肿瘤免疫治疗作为一种有效的治疗模式是目前肿瘤领域的研究热点。重要的免疫检查点蛋白PD-L1参与肿瘤免疫调控，在肺癌等多种肿瘤表达异常增高。临床试验结果表明，抗PD-1/PD-L1抗体在肺癌治疗中呈现良好治疗效果。因此，阐明PD-L1蛋白调节机制对进一步深入研究具有关键意义。经典促炎因子MIF被认为是连接慢性炎症与肿瘤的关键的蛋白。我们前期研究发现，MIF高表达与肺癌的不良预后正相关，过表达MIF显著增加肺癌细胞PD-L1蛋白表达量。然而，MIF调节PD-L1确切的分子机制尚不明确。因此，我们拟采用体内和体外模型，从分子-细胞-动物三个层次明确MIF是否通过PD-L1调控肿瘤免疫，并阐明MIF上调PD-L1的分子机制。在此基础上，我们还将评价靶向MIF的先导多肽Pep2-MIFA对肿瘤免疫逃逸的影响及其抗肿瘤活性。本研究不但有助揭示PD-L1的免疫调节机制，同时也为抗肿瘤药物研发提供新思路。

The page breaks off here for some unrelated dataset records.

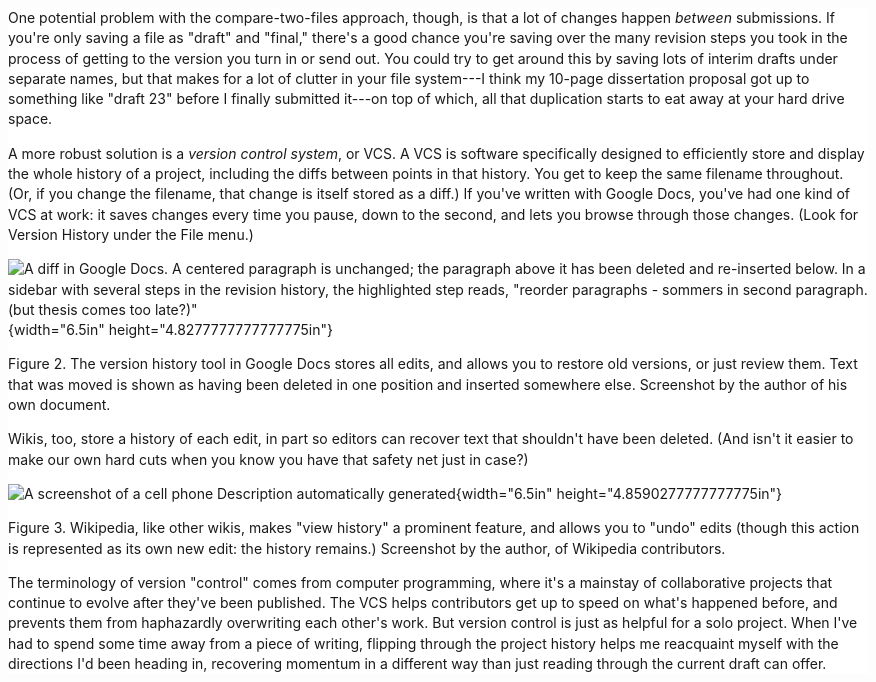 One potential problem with the compare-two-files approach, though, is
that a lot of changes happen *between* submissions. If you're only
saving a file as "draft" and "final," there's a good chance you're
saving over the many revision steps you took in the process of getting
to the version you turn in or send out. You could try to get around this
by saving lots of interim drafts under separate names, but that makes
for a lot of clutter in your file system---I think my 10-page
dissertation proposal got up to something like "draft 23" before I
finally submitted it---on top of which, all that duplication starts to
eat away at your hard drive space.

A more robust solution is a *version control system*, or VCS. A VCS is
software specifically designed to efficiently store and display the
whole history of a project, including the diffs between points in that
history. You get to keep the same filename throughout. (Or, if you
change the filename, that change is itself stored as a diff.) If you've
written with Google Docs, you've had one kind of VCS at work: it saves
changes every time you pause, down to the second, and lets you browse
through those changes. (Look for Version History under the File menu.)

![A diff in Google Docs. A centered paragraph is unchanged; the
paragraph above it has been deleted and re-inserted below. In a sidebar
with several steps in the revision history, the highlighted step reads,
\"reorder paragraphs - sommers in second paragraph. (but thesis comes
too late?)\"](media/image2.tif){width="6.5in"
height="4.8277777777777775in"}

Figure 2. The version history tool in Google Docs stores all edits, and
allows you to restore old versions, or just review them. Text that was
moved is shown as having been deleted in one position and inserted
somewhere else. Screenshot by the author of his own document.

Wikis, too, store a history of each edit, in part so editors can recover
text that shouldn't have been deleted. (And isn't it easier to make our
own hard cuts when you know you have that safety net just in case?)

![A screenshot of a cell phone Description automatically
generated](media/image3.tif){width="6.5in"
height="4.8590277777777775in"}

Figure 3. Wikipedia, like other wikis, makes \"view history\" a
prominent feature, and allows you to \"undo\" edits (though this action
is represented as its own new edit: the history remains.) Screenshot by
the author, of Wikipedia contributors.

The terminology of version "control" comes from computer programming,
where it's a mainstay of collaborative projects that continue to evolve
after they've been published. The VCS helps contributors get up to speed
on what's happened before, and prevents them from haphazardly
overwriting each other's work. But version control is just as helpful
for a solo project. When I've had to spend some time away from a piece
of writing, flipping through the project history helps me reacquaint
myself with the directions I'd been heading in, recovering momentum in a
different way than just reading through the current draft can offer.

Tumor immunotherapy as an effective cancer treatment model is extensively investigated. Immune checkpoint protein PD-L1 is involved in tumor immune regulation. High-level expression of PD-L1 associates with lung cancer and many other cancers. In recent clinical trials, anti-PD-1 or anti-PD-L1 antibodies provide promising therapeutic efficiency for lung cancer. Therefore, understanding the regulatory mechanism of PD-L1 may clarify mechanisms of immune escape and/or develop novel strategies for lung cancer. It is recently found that MIF, a classic proinflammatory cytokine, links chronic inflammation with cancer development. Our pilot results showed that high-level of the expression of MIF positively associates with poor prognosis of lung cancer. Moreover, overexpression of MIF significantly increased the expression of PD-L1 in lung cancer cells. However, the molecular mechanisms of MIF-regulated PD-L1 are still unclear. Here, we propose to use the in vivo and in vitro models to investigate the potential roles and molecular mechanisms of MIF in the regulation of tumor escape through upregulation of PD-L1. We will also evaluate the effect of peptide Pep2-MIFA on tumor immune escape and its anti-tumor effect. Our proposed studies may not only provide deep insights in the mechanisms of PD-L1 regulation, but may also provide opportunities for the development of anti-cancer drugs.